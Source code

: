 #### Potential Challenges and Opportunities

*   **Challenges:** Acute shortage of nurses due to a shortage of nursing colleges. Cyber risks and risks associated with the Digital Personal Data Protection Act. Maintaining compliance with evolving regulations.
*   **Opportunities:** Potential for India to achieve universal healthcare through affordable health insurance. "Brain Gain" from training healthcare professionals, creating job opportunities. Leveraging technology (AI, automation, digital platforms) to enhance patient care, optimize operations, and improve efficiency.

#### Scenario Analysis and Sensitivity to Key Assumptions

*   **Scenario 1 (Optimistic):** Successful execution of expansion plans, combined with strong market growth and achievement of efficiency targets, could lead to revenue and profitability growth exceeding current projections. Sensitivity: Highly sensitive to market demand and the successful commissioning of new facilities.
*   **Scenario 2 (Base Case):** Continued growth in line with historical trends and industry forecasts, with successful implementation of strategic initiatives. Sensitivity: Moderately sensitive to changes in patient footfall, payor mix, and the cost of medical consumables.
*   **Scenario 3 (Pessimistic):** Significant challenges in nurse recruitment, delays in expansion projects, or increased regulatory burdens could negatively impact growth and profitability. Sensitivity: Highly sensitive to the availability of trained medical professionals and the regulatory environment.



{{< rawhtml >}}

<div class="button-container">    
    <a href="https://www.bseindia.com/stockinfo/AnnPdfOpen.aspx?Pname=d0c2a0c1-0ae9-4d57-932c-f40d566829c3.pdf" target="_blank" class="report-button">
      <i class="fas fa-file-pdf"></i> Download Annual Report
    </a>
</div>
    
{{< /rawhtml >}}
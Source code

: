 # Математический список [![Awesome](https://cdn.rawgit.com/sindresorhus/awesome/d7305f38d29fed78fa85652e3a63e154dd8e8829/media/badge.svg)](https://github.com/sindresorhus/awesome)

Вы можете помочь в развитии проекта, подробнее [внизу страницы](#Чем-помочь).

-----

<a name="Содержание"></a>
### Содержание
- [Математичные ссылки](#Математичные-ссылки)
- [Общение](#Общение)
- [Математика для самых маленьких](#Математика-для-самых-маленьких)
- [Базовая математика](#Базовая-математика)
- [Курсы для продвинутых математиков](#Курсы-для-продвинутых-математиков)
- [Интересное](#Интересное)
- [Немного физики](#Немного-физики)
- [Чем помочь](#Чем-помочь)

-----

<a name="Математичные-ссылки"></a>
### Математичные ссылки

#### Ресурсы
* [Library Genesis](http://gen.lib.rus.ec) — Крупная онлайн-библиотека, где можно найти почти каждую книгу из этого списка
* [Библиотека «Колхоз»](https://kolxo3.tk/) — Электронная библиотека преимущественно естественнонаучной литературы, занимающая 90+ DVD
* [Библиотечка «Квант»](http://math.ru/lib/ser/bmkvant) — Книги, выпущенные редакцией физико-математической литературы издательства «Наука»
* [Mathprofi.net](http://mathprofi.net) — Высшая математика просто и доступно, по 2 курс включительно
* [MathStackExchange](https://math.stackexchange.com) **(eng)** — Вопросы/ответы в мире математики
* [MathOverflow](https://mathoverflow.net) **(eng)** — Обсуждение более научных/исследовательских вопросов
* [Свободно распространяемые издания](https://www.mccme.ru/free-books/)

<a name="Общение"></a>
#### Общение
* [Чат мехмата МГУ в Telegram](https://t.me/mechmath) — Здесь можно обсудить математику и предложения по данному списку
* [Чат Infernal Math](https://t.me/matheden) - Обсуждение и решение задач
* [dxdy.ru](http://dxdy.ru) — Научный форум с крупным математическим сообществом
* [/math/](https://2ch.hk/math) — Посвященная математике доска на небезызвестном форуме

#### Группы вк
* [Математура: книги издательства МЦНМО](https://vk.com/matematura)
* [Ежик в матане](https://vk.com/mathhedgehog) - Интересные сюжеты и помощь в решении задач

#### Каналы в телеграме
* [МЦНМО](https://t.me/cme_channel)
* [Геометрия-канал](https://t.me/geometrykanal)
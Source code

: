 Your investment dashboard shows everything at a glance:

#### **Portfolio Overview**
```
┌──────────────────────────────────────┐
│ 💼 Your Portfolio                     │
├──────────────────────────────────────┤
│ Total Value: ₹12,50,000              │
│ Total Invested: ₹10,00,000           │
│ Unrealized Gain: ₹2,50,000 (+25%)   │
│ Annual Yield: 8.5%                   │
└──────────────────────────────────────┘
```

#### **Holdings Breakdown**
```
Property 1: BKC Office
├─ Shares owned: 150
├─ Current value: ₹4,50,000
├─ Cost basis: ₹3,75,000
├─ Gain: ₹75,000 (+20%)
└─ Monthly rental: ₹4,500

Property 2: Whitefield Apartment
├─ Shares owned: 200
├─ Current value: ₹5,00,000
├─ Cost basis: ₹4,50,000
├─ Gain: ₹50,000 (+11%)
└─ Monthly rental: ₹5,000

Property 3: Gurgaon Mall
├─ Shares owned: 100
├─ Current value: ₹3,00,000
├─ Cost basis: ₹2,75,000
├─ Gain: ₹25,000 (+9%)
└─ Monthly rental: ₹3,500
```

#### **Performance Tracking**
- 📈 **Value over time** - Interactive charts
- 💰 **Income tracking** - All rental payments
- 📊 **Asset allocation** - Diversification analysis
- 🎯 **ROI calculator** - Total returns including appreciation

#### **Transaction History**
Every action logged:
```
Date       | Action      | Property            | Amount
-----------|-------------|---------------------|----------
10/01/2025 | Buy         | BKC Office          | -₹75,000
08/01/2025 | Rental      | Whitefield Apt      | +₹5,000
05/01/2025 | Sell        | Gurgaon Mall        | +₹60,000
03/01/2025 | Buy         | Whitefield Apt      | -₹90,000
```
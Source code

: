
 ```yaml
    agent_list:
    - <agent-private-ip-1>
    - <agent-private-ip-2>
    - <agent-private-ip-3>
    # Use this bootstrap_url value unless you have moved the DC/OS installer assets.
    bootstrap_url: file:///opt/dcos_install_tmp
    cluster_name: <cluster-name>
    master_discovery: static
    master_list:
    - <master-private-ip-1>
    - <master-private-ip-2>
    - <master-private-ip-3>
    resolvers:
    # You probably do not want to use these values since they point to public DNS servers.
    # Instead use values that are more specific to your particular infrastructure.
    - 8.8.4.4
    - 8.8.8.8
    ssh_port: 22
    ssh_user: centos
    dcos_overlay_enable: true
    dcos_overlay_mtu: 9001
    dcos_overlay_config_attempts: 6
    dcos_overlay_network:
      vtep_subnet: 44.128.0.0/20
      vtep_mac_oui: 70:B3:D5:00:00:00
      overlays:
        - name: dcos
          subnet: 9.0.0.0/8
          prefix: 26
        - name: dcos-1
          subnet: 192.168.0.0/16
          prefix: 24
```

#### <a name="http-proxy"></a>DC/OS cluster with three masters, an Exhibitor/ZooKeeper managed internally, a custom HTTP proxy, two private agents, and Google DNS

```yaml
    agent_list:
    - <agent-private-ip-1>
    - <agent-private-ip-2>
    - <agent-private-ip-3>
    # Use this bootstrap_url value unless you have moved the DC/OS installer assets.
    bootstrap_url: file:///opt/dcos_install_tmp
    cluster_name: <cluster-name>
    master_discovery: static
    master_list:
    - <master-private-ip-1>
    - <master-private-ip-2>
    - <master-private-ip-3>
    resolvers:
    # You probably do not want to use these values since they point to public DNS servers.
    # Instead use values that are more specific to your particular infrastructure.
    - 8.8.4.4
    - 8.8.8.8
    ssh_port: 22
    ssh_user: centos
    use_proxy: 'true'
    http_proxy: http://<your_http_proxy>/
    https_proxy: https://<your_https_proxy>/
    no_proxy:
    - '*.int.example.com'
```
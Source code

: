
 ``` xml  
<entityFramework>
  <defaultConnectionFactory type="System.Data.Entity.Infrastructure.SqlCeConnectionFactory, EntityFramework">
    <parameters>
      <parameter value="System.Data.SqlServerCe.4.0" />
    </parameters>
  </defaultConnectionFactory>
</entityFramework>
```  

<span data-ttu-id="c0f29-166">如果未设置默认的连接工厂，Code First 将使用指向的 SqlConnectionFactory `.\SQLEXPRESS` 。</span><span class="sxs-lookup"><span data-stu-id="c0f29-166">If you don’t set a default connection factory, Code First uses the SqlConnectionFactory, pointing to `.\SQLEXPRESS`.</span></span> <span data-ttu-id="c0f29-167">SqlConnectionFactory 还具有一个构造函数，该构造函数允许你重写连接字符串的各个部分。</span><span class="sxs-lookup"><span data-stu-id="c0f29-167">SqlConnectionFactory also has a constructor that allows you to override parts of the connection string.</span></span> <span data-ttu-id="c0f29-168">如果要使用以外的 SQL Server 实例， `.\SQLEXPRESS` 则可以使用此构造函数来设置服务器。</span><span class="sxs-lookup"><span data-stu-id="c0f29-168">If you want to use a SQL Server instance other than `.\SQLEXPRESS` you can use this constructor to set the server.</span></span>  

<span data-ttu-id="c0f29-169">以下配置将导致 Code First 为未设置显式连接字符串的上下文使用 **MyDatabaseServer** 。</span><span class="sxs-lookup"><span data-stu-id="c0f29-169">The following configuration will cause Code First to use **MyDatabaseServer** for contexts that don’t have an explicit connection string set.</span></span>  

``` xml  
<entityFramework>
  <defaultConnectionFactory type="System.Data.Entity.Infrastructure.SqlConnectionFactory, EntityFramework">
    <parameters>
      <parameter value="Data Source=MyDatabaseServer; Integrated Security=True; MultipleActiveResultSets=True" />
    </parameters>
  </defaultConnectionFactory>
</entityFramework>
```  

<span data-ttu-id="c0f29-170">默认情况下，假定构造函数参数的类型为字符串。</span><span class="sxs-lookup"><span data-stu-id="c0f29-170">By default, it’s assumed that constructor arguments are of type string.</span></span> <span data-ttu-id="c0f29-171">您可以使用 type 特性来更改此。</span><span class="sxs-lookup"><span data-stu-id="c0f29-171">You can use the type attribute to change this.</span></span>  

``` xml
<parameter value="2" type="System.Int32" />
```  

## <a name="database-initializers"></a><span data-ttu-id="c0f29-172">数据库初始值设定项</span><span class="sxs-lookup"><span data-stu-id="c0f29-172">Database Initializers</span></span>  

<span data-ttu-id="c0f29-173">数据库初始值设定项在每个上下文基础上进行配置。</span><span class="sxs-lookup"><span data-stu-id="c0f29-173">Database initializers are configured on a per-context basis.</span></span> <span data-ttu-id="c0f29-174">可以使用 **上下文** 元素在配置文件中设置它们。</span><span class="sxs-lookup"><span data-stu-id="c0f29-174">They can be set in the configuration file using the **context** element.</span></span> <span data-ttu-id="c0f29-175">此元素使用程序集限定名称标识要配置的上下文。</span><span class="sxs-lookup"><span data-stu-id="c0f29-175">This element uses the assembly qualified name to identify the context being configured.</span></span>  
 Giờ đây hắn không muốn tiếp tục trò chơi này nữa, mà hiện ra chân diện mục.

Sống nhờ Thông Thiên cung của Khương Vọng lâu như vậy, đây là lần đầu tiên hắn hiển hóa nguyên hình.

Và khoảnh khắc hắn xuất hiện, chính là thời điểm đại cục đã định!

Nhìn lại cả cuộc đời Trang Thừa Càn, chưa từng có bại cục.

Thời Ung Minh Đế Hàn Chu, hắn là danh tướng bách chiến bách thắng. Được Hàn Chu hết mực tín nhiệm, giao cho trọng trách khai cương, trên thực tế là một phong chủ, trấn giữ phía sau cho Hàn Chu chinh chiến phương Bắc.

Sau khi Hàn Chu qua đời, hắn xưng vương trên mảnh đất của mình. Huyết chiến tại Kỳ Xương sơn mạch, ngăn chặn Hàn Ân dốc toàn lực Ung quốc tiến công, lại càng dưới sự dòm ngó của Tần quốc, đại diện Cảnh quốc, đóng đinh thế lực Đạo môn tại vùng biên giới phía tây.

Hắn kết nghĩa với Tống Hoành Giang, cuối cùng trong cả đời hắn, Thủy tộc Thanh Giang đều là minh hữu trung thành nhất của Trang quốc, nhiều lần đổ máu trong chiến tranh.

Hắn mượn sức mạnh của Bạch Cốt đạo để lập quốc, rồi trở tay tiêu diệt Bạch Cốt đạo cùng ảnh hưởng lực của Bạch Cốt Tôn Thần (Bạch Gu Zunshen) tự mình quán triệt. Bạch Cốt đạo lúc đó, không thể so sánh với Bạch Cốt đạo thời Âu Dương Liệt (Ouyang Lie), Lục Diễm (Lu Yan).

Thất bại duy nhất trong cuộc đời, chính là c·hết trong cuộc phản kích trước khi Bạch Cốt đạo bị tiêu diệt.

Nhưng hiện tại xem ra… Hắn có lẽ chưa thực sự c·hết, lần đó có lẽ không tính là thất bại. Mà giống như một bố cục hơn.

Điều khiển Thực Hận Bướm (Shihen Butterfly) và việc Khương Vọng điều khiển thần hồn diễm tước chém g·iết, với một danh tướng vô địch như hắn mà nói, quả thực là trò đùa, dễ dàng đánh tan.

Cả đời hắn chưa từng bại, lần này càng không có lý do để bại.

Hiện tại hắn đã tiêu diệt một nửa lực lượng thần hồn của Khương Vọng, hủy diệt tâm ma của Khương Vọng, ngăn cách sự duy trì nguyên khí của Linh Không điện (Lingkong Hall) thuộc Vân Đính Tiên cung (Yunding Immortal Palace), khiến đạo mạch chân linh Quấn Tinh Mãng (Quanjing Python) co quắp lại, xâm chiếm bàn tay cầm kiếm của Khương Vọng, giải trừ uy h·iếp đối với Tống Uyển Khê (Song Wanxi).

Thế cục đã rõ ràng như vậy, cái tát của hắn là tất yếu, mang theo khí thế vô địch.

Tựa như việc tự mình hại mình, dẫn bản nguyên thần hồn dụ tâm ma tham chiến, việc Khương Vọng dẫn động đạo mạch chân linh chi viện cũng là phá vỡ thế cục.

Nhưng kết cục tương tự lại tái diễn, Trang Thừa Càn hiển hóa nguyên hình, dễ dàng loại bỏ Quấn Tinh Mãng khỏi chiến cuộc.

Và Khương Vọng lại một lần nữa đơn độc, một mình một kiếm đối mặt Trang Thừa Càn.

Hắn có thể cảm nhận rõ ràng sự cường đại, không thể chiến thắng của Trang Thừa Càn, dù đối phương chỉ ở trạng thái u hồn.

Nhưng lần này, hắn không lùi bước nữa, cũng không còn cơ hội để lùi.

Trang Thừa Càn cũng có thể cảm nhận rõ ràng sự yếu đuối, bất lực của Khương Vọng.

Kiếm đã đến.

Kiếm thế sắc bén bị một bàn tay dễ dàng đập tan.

» **REQUIRED WORK**: Set down exactly the lines from the start of the records to the line with "with evolving regulations.". Include that line, and add nothing more.

» **SOLVED PROBLEM**:
Source code

: #### Potential Challenges and Opportunities

*   **Challenges:** Acute shortage of nurses due to a shortage of nursing colleges. Cyber risks and risks associated with the Digital Personal Data Protection Act. Maintaining compliance with evolving regulations.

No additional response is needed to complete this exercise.